Quote the listing in full, exactly as given, minus any pictures.

Records supplied:
○ ○ ○ ○ ○
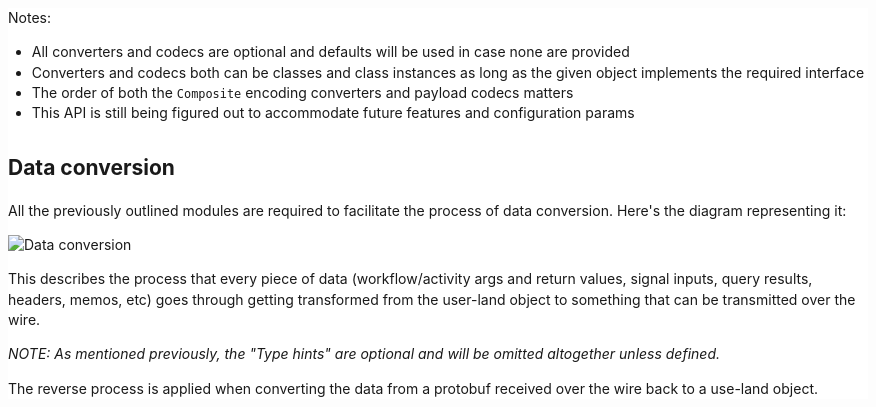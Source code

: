 Notes:

- All converters and codecs are optional and defaults will be used in case none are provided
- Converters and codecs both can be classes and class instances as long as the given object
  implements the required interface
- The order of both the `Composite` encoding converters and payload codecs matters
- This API is still being figured out to accommodate future features and configuration params


## Data conversion

All the previously outlined modules are required to facilitate the process of data conversion.
Here's the diagram representing it:

![Data conversion](./images/data-conversion.png)

This describes the process that every piece of data (workflow/activity args and return values,
signal inputs, query results, headers, memos, etc) goes through getting transformed from the
user-land object to something that can be transmitted over the wire.

*NOTE: As mentioned previously, the "Type hints" are optional and will be omitted altogether unless
defined.*

The reverse process is applied when converting the data from a protobuf received over the wire back
to a use-land object.
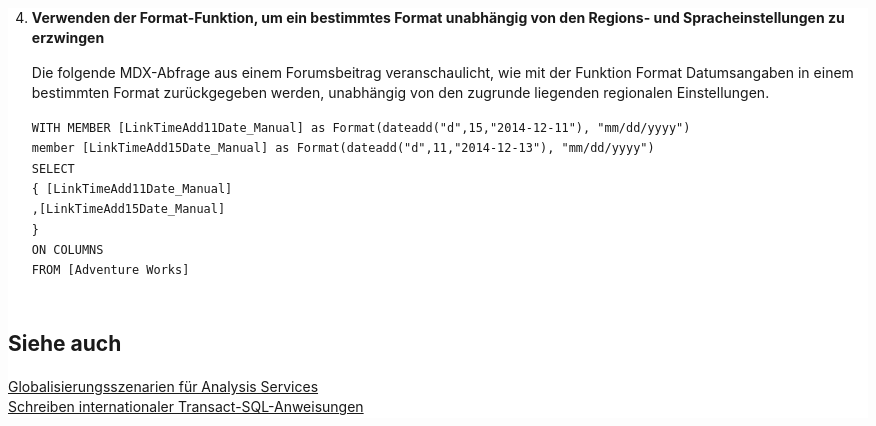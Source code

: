4.  **Verwenden der Format-Funktion, um ein bestimmtes Format unabhängig von den Regions- und Spracheinstellungen zu erzwingen**  
  
     Die folgende MDX-Abfrage aus einem Forumsbeitrag veranschaulicht, wie mit der Funktion Format Datumsangaben in einem bestimmten Format zurückgegeben werden, unabhängig von den zugrunde liegenden regionalen Einstellungen.  
  

    ```  
    WITH MEMBER [LinkTimeAdd11Date_Manual] as Format(dateadd("d",15,"2014-12-11"), "mm/dd/yyyy")  
    member [LinkTimeAdd15Date_Manual] as Format(dateadd("d",11,"2014-12-13"), "mm/dd/yyyy")  
    SELECT  
    { [LinkTimeAdd11Date_Manual]  
    ,[LinkTimeAdd15Date_Manual]  
    }  
    ON COLUMNS   
    FROM [Adventure Works]  
  
    ```  
  
## <a name="see-also"></a>Siehe auch  
 [Globalisierungsszenarien für Analysis Services](../analysis-services/globalization-scenarios-for-analysis-services.md)   
 [Schreiben internationaler Transact-SQL-Anweisungen](../relational-databases/collations/write-international-transact-sql-statements.md)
○ ○ ○ ○ ○
Solution to this exercise:
Source code

: Notes:

- All converters and codecs are optional and defaults will be used in case none are provided
- Converters and codecs both can be classes and class instances as long as the given object
  implements the required interface
- The order of both the `Composite` encoding converters and payload codecs matters
- This API is still being figured out to accommodate future features and configuration params


## Data conversion

All the previously outlined modules are required to facilitate the process of data conversion.
Here's the diagram representing it:

![Data conversion](./images/data-conversion.png)

This describes the process that every piece of data (workflow/activity args and return values,
signal inputs, query results, headers, memos, etc) goes through getting transformed from the
user-land object to something that can be transmitted over the wire.

*NOTE: As mentioned previously, the "Type hints" are optional and will be omitted altogether unless
defined.*

The reverse process is applied when converting the data from a protobuf received over the wire back
to a use-land object.
Source code

:4.  **Verwenden der Format-Funktion, um ein bestimmtes Format unabhängig von den Regions- und Spracheinstellungen zu erzwingen**  
  
     Die folgende MDX-Abfrage aus einem Forumsbeitrag veranschaulicht, wie mit der Funktion Format Datumsangaben in einem bestimmten Format zurückgegeben werden, unabhängig von den zugrunde liegenden regionalen Einstellungen.  
  

    ```  
    WITH MEMBER [LinkTimeAdd11Date_Manual] as Format(dateadd("d",15,"2014-12-11"), "mm/dd/yyyy")  
    member [LinkTimeAdd15Date_Manual] as Format(dateadd("d",11,"2014-12-13"), "mm/dd/yyyy")  
    SELECT  
    { [LinkTimeAdd11Date_Manual]  
    ,[LinkTimeAdd15Date_Manual]  
    }  
    ON COLUMNS   
    FROM [Adventure Works]  
  
    ```  
  
## <a name="see-also"></a>Siehe auch  
 [Globalisierungsszenarien für Analysis Services](../analysis-services/globalization-scenarios-for-analysis-services.md)   
 [Schreiben internationaler Transact-SQL-Anweisungen](../relational-databases/collations/write-international-transact-sql-statements.md)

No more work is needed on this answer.